PROBLEM DESCRIPTION
Exactly and only the lines from the first entry through the line with "includes an option to use a vQFX instead." should be copied, both ends included, with no pictures.

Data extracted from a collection
- - - -
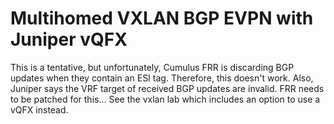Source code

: # Multihomed VXLAN BGP EVPN with Juniper vQFX

This is a tentative, but unfortunately, Cumulus FRR is discarding BGP
updates when they contain an ESI tag. Therefore, this doesn't
work. Also, Juniper says the VRF target of received BGP updates are
invalid. FRR needs to be patched for this... See the vxlan lab which
includes an option to use a vQFX instead.
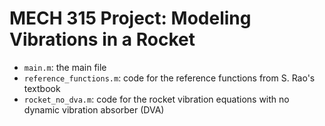 # MECH 315 Project: Modeling Vibrations in a Rocket

+ `main.m`: the main file
+ `reference_functions.m`: code for the reference functions from S. Rao's textbook 
+ `rocket_no_dva.m`: code for the rocket vibration equations with no dynamic vibration absorber (DVA)
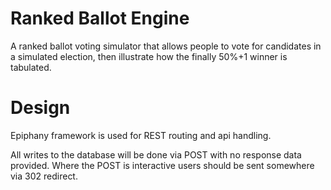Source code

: Ranked Ballot Engine
====================

A ranked ballot voting simulator that allows people to vote for candidates in a simulated election, then illustrate how the finally 50%+1 winner is tabulated.

Design
====================

Epiphany framework is used for REST routing and api handling.

All writes to the database will be done via POST with no response data provided. Where the POST is interactive users should be sent somewhere via 302 redirect.



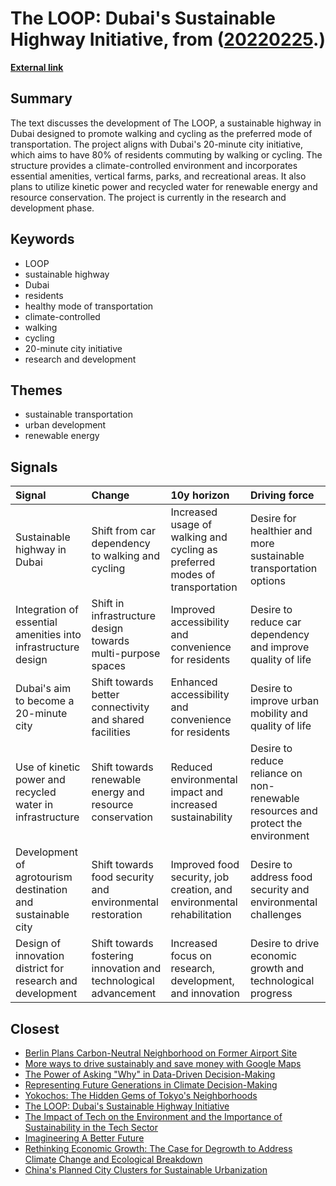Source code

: # __The LOOP: Dubai's Sustainable Highway Initiative__, from ([20220225](https://kghosh.substack.com/p/20220225).)

__[External link](https://www.archdaily.com/995879/urb-reveals-design-for-the-loop-a-93-kilometer-long-controlled-climate-cycling-highway-in-dubai?utm_source=substack&utm_medium=email)__



## Summary

The text discusses the development of The LOOP, a sustainable highway in Dubai designed to promote walking and cycling as the preferred mode of transportation. The project aligns with Dubai's 20-minute city initiative, which aims to have 80% of residents commuting by walking or cycling. The structure provides a climate-controlled environment and incorporates essential amenities, vertical farms, parks, and recreational areas. It also plans to utilize kinetic power and recycled water for renewable energy and resource conservation. The project is currently in the research and development phase.

## Keywords

* LOOP
* sustainable highway
* Dubai
* residents
* healthy mode of transportation
* climate-controlled
* walking
* cycling
* 20-minute city initiative
* research and development

## Themes

* sustainable transportation
* urban development
* renewable energy

## Signals

| Signal                                                        | Change                                                           | 10y horizon                                                                 | Driving force                                                                    |
|:--------------------------------------------------------------|:-----------------------------------------------------------------|:----------------------------------------------------------------------------|:---------------------------------------------------------------------------------|
| Sustainable highway in Dubai                                  | Shift from car dependency to walking and cycling                 | Increased usage of walking and cycling as preferred modes of transportation | Desire for healthier and more sustainable transportation options                 |
| Integration of essential amenities into infrastructure design | Shift in infrastructure design towards multi-purpose spaces      | Improved accessibility and convenience for residents                        | Desire to reduce car dependency and improve quality of life                      |
| Dubai's aim to become a 20-minute city                        | Shift towards better connectivity and shared facilities          | Enhanced accessibility and convenience for residents                        | Desire to improve urban mobility and quality of life                             |
| Use of kinetic power and recycled water in infrastructure     | Shift towards renewable energy and resource conservation         | Reduced environmental impact and increased sustainability                   | Desire to reduce reliance on non-renewable resources and protect the environment |
| Development of agrotourism destination and sustainable city   | Shift towards food security and environmental restoration        | Improved food security, job creation, and environmental rehabilitation      | Desire to address food security and environmental challenges                     |
| Design of innovation district for research and development    | Shift towards fostering innovation and technological advancement | Increased focus on research, development, and innovation                    | Desire to drive economic growth and technological progress                       |

## Closest

* [Berlin Plans Carbon-Neutral Neighborhood on Former Airport Site](5152a8f61434482ebe5faecae9e14b28)
* [More ways to drive sustainably and save money with Google Maps](55366e80872f51490910ad01315a8437)
* [The Power of Asking "Why" in Data-Driven Decision-Making](7f61031a29d01a36a9e39abb5fe01ced)
* [Representing Future Generations in Climate Decision-Making](32228bbf929d81d39a1808dd9b7c4493)
* [Yokochos: The Hidden Gems of Tokyo's Neighborhoods](81bce8483d29b043747e3f6a32895c7f)
* [The LOOP: Dubai's Sustainable Highway Initiative](028e8b0caa69712c4fda4048ad84de72)
* [The Impact of Tech on the Environment and the Importance of Sustainability in the Tech Sector](763a73de80e3ade3d3a068da6ce48182)
* [Imagineering A Better Future](c8574c3fabcddaff47072c5b93a50476)
* [Rethinking Economic Growth: The Case for Degrowth to Address Climate Change and Ecological Breakdown](d18185596b0ee658ac31e9c3003c6d92)
* [China's Planned City Clusters for Sustainable Urbanization](2c6411450b93e8449beffcb00e58b39b)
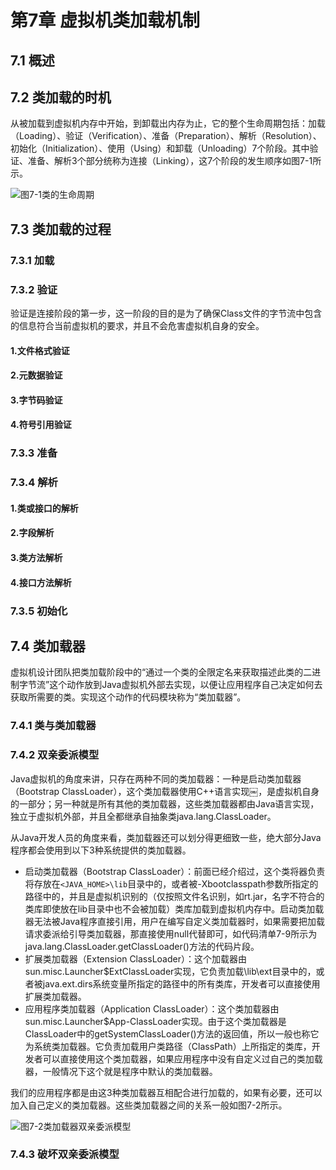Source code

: # 第7章 虚拟机类加载机制

## 7.1 概述

## 7.2 类加载的时机

从被加载到虚拟机内存中开始，到卸载出内存为止，它的整个生命周期包括：加载（Loading）、验证（Verification）、准备（Preparation）、解析（Resolution）、初始化（Initialization）、使用（Using）和卸载（Unloading）7个阶段。其中验证、准备、解析3个部分统称为连接（Linking），这7个阶段的发生顺序如图7-1所示。

![&#x56FE;7-1&#x7C7B;&#x7684;&#x751F;&#x547D;&#x5468;&#x671F;](https://github.com/malinkang/JavaNote/tree/05f7c6abd740c7af6029fb75682bad60b7d55521/images/understanding-the-jvm/7-1.png)

## 7.3 类加载的过程

### 7.3.1 加载

### 7.3.2 验证

验证是连接阶段的第一步，这一阶段的目的是为了确保Class文件的字节流中包含的信息符合当前虚拟机的要求，并且不会危害虚拟机自身的安全。

#### 1.文件格式验证

#### 2.元数据验证

#### 3.字节码验证

#### 4.符号引用验证

### 7.3.3 准备

### 7.3.4 解析

#### 1.类或接口的解析

#### 2.字段解析

#### 3.类方法解析

#### 4.接口方法解析

### 7.3.5 初始化

## 7.4 类加载器

虚拟机设计团队把类加载阶段中的“通过一个类的全限定名来获取描述此类的二进制字节流”这个动作放到Java虚拟机外部去实现，以便让应用程序自己决定如何去获取所需要的类。实现这个动作的代码模块称为“类加载器”。

### 7.4.1 类与类加载器

### 7.4.2 双亲委派模型

Java虚拟机的角度来讲，只存在两种不同的类加载器：一种是启动类加载器（Bootstrap ClassLoader），这个类加载器使用C++语言实现￼，是虚拟机自身的一部分；另一种就是所有其他的类加载器，这些类加载器都由Java语言实现，独立于虚拟机外部，并且全都继承自抽象类java.lang.ClassLoader。

从Java开发人员的角度来看，类加载器还可以划分得更细致一些，绝大部分Java程序都会使用到以下3种系统提供的类加载器。

* 启动类加载器（Bootstrap ClassLoader）：前面已经介绍过，这个类将器负责将存放在`<JAVA_HOME>\lib`目录中的，或者被-Xbootclasspath参数所指定的路径中的，并且是虚拟机识别的（仅按照文件名识别，如rt.jar，名字不符合的类库即使放在lib目录中也不会被加载）类库加载到虚拟机内存中。启动类加载器无法被Java程序直接引用，用户在编写自定义类加载器时，如果需要把加载请求委派给引导类加载器，那直接使用null代替即可，如代码清单7-9所示为java.lang.ClassLoader.getClassLoader\(\)方法的代码片段。
* 扩展类加载器（Extension ClassLoader）：这个加载器由sun.misc.Launcher$ExtClassLoader实现，它负责加载\lib\ext目录中的，或者被java.ext.dirs系统变量所指定的路径中的所有类库，开发者可以直接使用扩展类加载器。
* 应用程序类加载器（Application ClassLoader）：这个类加载器由sun.misc.Launcher$App-ClassLoader实现。由于这个类加载器是ClassLoader中的getSystemClassLoader\(\)方法的返回值，所以一般也称它为系统类加载器。它负责加载用户类路径（ClassPath）上所指定的类库，开发者可以直接使用这个类加载器，如果应用程序中没有自定义过自己的类加载器，一般情况下这个就是程序中默认的类加载器。

我们的应用程序都是由这3种类加载器互相配合进行加载的，如果有必要，还可以加入自己定义的类加载器。这些类加载器之间的关系一般如图7-2所示。

![&#x56FE;7-2&#x7C7B;&#x52A0;&#x8F7D;&#x5668;&#x53CC;&#x4EB2;&#x59D4;&#x6D3E;&#x6A21;&#x578B;](https://github.com/malinkang/JavaNote/tree/05f7c6abd740c7af6029fb75682bad60b7d55521/images/understanding-the-jvm/7-2.png)

### 7.4.3 破坏双亲委派模型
- - - -
EXERCISE RESPONSE
Source code

: # Multihomed VXLAN BGP EVPN with Juniper vQFX

This is a tentative, but unfortunately, Cumulus FRR is discarding BGP
updates when they contain an ESI tag. Therefore, this doesn't
work. Also, Juniper says the VRF target of received BGP updates are
invalid. FRR needs to be patched for this... See the vxlan lab which
includes an option to use a vQFX instead.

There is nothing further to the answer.